Bear in mind that uniformitarianism (or is it uniformatarianism; spelling isn't my strong point) is exactly the argument used by geologists and evolutionists for a very old earth and a long period of evolutionary change. So, the argument can go both ways.


----------



## Skyler (Dec 17, 2009)

I get stuck when I run into the "miracles" part. I'll have to think about it... I might be able to make it work.


----------



## MMasztal (Dec 17, 2009)

T.A.G. said:


> Last thread for a while guys, really
> 
> 1.Do you think this is a good argument against a materialistic worldview?
> 
> ...



1. A materialistic worldview cannot account for non-material things like logic, numbers, emotions, etc., i.e., non-tangible things which we all know exist.

2. The universe is predictable (laws of physics, chemistry, gravity, etc) precisely because there is a creator who maintains this uniformity. As far a miracles go, since miracles are by definition non-natural, they aren't bound by either randomness, materialism, naturalism, science or uniformity. That what makes them a miracle. If they were a natural coincidence or could be explained by science,they wouldn't be miracles.

3.You must have a intelligent, eternal, omnipresent, omnipotent power to account for the predictability of the universe. Only God fits the bill.

4. See #1 and #2. Add if randomness were the controlling power, then you could not be sure that one day when you mix sodium and chloride and get table salt that the net day you do the same thing and create nitroglycerine.

But even presuming randomness as a power is kind of a non-sequitor as there would be no rhyme or reason to it as one might assume power had a purpose of sorts. (Devil's advocate- And randomness, being random, could conceivably morph into uniformity).

Hope this helps.


----------



## cih1355 (Dec 17, 2009)

Christians can justify the uniformity principle because God is in complete control of everything including the future and He controls all things in a regular pattern.
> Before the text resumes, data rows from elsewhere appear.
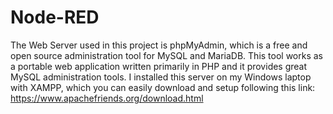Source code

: # Node-RED

The Web Server used in this project is phpMyAdmin, which is a free and open source administration tool for MySQL and MariaDB.
This tool works as a portable web application written primarily in PHP and it provides great MySQL administration tools.
I installed this server on my Windows laptop with XAMPP, which you can easily download and setup following this link:
https://www.apachefriends.org/download.html

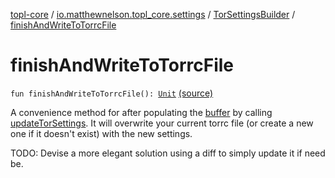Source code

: [topl-core](../../index.md) / [io.matthewnelson.topl_core.settings](../index.md) / [TorSettingsBuilder](index.md) / [finishAndWriteToTorrcFile](./finish-and-write-to-torrc-file.md)

# finishAndWriteToTorrcFile

`fun finishAndWriteToTorrcFile(): `[`Unit`](https://kotlinlang.org/api/latest/jvm/stdlib/kotlin/-unit/index.html) [(source)](https://github.com/05nelsonm/TorOnionProxyLibrary-Android/blob/master/topl-core/src/main/java/io/matthewnelson/topl_core/settings/TorSettingsBuilder.kt#L105)

A convenience method for after populating the [buffer](#) by calling
[updateTorSettings](update-tor-settings.md). It will overwrite your current torrc file (or
create a new one if it doesn't exist) with the new settings.

TODO: Devise a more elegant solution using a diff to simply update it if
    need be.

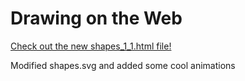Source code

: # Drawing on the Web

<a href="http://i6.cims.nyu.edu/~zaa236/380/shapes_1_1.html" >Check out the new shapes_1_1.html file!</a>



Modified shapes.svg and added some cool animations
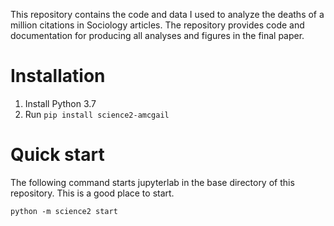 This repository contains 
  the code and data I used to analyze the deaths of a million citations in Sociology articles.
The repository provides code and documentation for producing all analyses and figures in the final paper.

# Installation

1. Install Python 3.7
2. Run `pip install science2-amcgail`

# Quick start

The following command starts jupyterlab in the base directory of this repository. This is a good place to start.

`python -m science2 start`
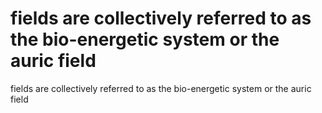 # fields are collectively referred to as the bio-energetic system or the auric field

fields are collectively referred to as the bio-energetic system or the auric field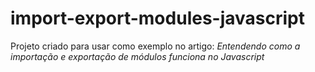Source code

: # import-export-modules-javascript
Projeto criado para usar como exemplo no artigo:  *Entendendo como a importação e exportação de módulos funciona no Javascript*
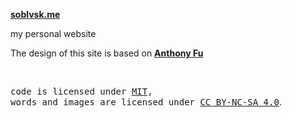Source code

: **[soblvsk.me](https://soblvsk.netlify.app)**

my personal website

The design of this site is based on **[Anthony Fu](https://antfu.me/)**

<br>

<samp>code is licensed under <a href='./LICENSE'>MIT</a>,<br> words and images are licensed under <a href='https://creativecommons.org/licenses/by-nc-sa/4.0/'>CC BY-NC-SA 4.0</a></samp>.
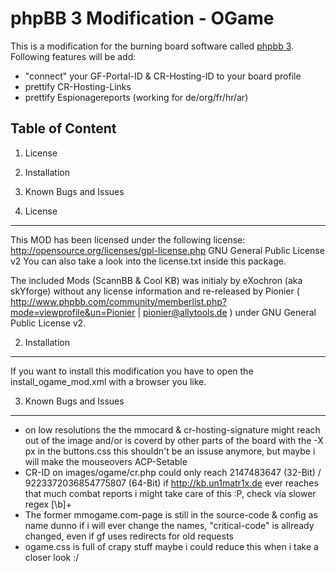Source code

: phpBB 3 Modification - OGame
============================

This is a modification for the burning board software called [phpbb 3](http://www.phpbb.com/).
Following features will be add:
* "connect" your GF-Portal-ID & CR-Hosting-ID to your board profile
* prettify CR-Hosting-Links
* prettify Espionagereports (working for de/org/fr/hr/ar)

Table of Content
----------------
1. License
2. Installation
3. Known Bugs and Issues


1. License
----------

This MOD has been licensed under the following license:
http://opensource.org/licenses/gpl-license.php GNU General Public License v2
You can also take a look into the license.txt inside this package.

The included Mods (ScannBB & Cool KB) was initialy by eXochron (aka skYforge) without any license information and re-released by Pionier ( http://www.phpbb.com/community/memberlist.php?mode=viewprofile&un=Pionier | pionier@allytools.de ) under GNU General Public License v2.


2. Installation
---------------

If you want to install this modification you have to open the install_ogame_mod.xml with a browser you like.


3. Known Bugs and Issues
------------------------

* on low resolutions the the mmocard & cr-hosting-signature might reach out of the image and/or is coverd by other parts of the board
	with the -X px in the buttons.css this shouldn't be an issuse anymore, but maybe i will make the mouseovers ACP-Setable
* CR-ID on images/ogame/cr.php could only reach 2147483647 (32-Bit) / 9223372036854775807 (64-Bit)
	if http://kb.un1matr1x.de ever reaches that much combat reports i might take care of this :P, check via slower regex [\b]+
* The former mmogame.com-page is still in the source-code & config as name
	dunno if i will ever change the names, "critical-code" is allready changed, even if gf uses redirects for old requests
* ogame.css is full of crapy stuff
	maybe i could reduce this when i take a closer look :/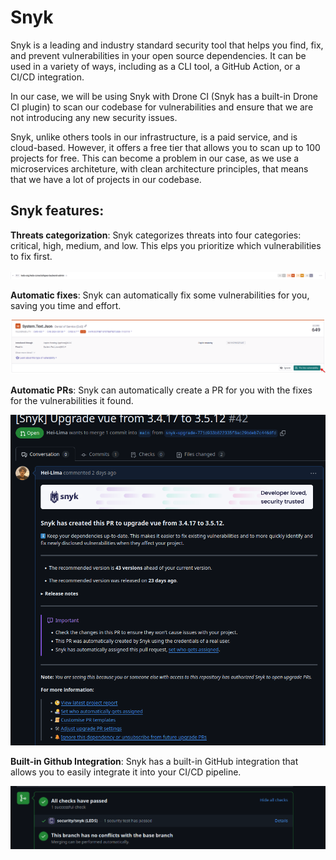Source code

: # Snyk

Snyk is a leading and industry standard security tool that helps you find, fix, and prevent vulnerabilities in your open source dependencies. It can be used in a variety of ways, including as a CLI tool, a GitHub Action, or a CI/CD integration.

In our case, we will be using Snyk with Drone CI (Snyk has a built-in Drone CI plugin) to scan our codebase for vulnerabilities and ensure that we are not introducing any new security issues. 

Snyk, unlike others tools in our infrastructure, is a paid service, and is cloud-based. However, it offers a free tier that allows you to scan up to 100 projects for free. This can become a problem in our case, as we use a microservices architeture, with clean architecture principles, that means that we have a lot of projects in our codebase. 

## Snyk features:

__Threats categorization__: Snyk categorizes threats into four categories: critical, high, medium, and low. This elps you prioritize which vulnerabilities to fix first.

![alt text](image.png)

__Automatic fixes__: Snyk can automatically fix some vulnerabilities for you, saving you time and effort.

![alt text](image-1.png)

__Automatic PRs__: Snyk can automatically create a PR for you with the fixes for the vulnerabilities it found.

![alt text](image-2.png)

__Built-in Github Integration__: Snyk has a built-in GitHub integration that allows you to easily integrate it into your CI/CD pipeline.

![alt text](image-3.png)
Atheists think that they can justify the uniformity principle by saying, "We can assume that the future will be like the past because matter has certain inherent properties that causes it to behave in a predictable way." My response is that we have observed what properties matter had in the past and what properties matter has in the present. One has to assume that the uniformity principle is true to order to believe that matter will have those same properties in the future.


----------



## Skyler (Dec 17, 2009)

The only "problem" with this argument is the atheist's counterargument "Well, you can't have any basis for uniformity either, since your God disrupts the uniformity of nature at will! How do you know he won't do it again?"


----------



## T.A.G. (Dec 17, 2009)

cih1355 said:


> Christians can justify the uniformity principle because God is in complete control of everything including the future and He controls all things in a regular pattern.
> 
> Atheists think that they can justify the uniformity principle by saying, "We can assume that the future will be like the past because matter has certain inherent properties that causes it to behave in a predictable way." My response is that we have observed what properties matter had in the past and what properties matter has in the present. One has to assume that the uniformity principle is true to order to believe that matter will have those same properties in the future.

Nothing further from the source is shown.